# Forgot to order



## CharismaticMillie (Jun 16, 2010)

That's hilarious!!


----------



## MollyMuiMa (Oct 13, 2012)

That's hilarious! But did she eat it? When Molly found some wild animal poo once, (I think it was from 'our' possum, she rolled around in it, but then tried to eat it too (not a great day for me!)


----------



## N2Mischief (Dec 3, 2012)

Yeah, she ate it, thought she had died and gone to heaven! lol It wasn't her normal Kangaroo food, but now she has a baby Joey pooch on her belly!! lol


----------



## poodlecrazy#1 (Jul 2, 2013)

Haha that is funny! Branna does the exact same thing with Beams by The Honest Kitchen. Idk if it's the fish smell or what but she rubs and rolls all over it for about 15 mins before eating it. I wonder if it's a poodle thing . 
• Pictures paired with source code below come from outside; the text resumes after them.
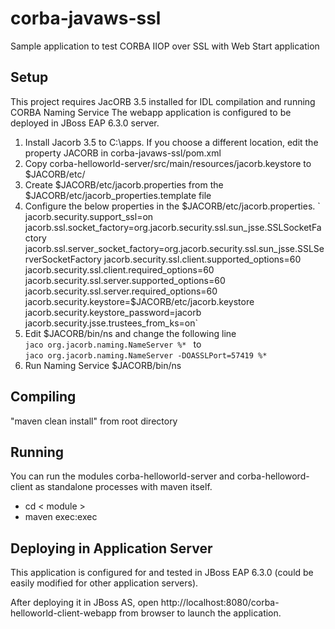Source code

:corba-javaws-ssl
================

Sample application to test CORBA IIOP over SSL with Web Start application

Setup
-----
This project requires JacORB 3.5 installed for IDL compilation and running CORBA Naming Service
The webapp application is configured to be deployed in JBoss EAP 6.3.0 server.

1. Install Jacorb 3.5 to C:\apps. If you choose a different location, edit the property JACORB in corba-javaws-ssl/pom.xml
2. Copy corba-helloworld-server/src/main/resources/jacorb.keystore to $JACORB/etc/
2. Create $JACORB/etc/jacorb.properties from the $JACORB/etc/jacorb_properties.template file
3. Configure the below properties in the $JACORB/etc/jacorb.properties.
`     jacorb.security.support_ssl=on
     jacorb.ssl.socket_factory=org.jacorb.security.ssl.sun_jsse.SSLSocketFactory
     jacorb.ssl.server_socket_factory=org.jacorb.security.ssl.sun_jsse.SSLServerSocketFactory
     jacorb.security.ssl.client.supported_options=60
     jacorb.security.ssl.client.required_options=60
     jacorb.security.ssl.server.supported_options=60
     jacorb.security.ssl.server.required_options=60
     jacorb.security.keystore=$JACORB/etc/jacorb.keystore
     jacorb.security.keystore_password=jacorb
     jacorb.security.jsse.trustees_from_ks=on`  
4. Edit $JACORB/bin/ns and change the following line  
	`jaco org.jacorb.naming.NameServer %* ` 
	to  
	`jaco org.jacorb.naming.NameServer -DOASSLPort=57419 %*`
5. Run Naming Service $JACORB/bin/ns


Compiling
---------
"maven clean install" from root directory

Running
-------
You can run the modules corba-helloworld-server and corba-helloword-client as standalone processes with maven itself.
* cd < module >
* maven exec:exec

Deploying in Application Server
-------------------------------
This application is configured for and tested in JBoss EAP 6.3.0 (could be easily modified for other application servers).  

After deploying it in JBoss AS, open http://localhost:8080/corba-helloworld-client-webapp from browser to launch the application.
Sent from Petguide.com Free App


----------



## patk (Jun 13, 2013)

wow! that's just ducky! :aetsch:


----------



## Mfmst (Jun 18, 2014)

Duck and potatoes sounds delicious! Misha must have wanted the scent all over himself.


----------



## hopetocurl (Jan 8, 2014)

Misha...silly girl...dog food is for eating, not for wearing! At least she liked it!


----------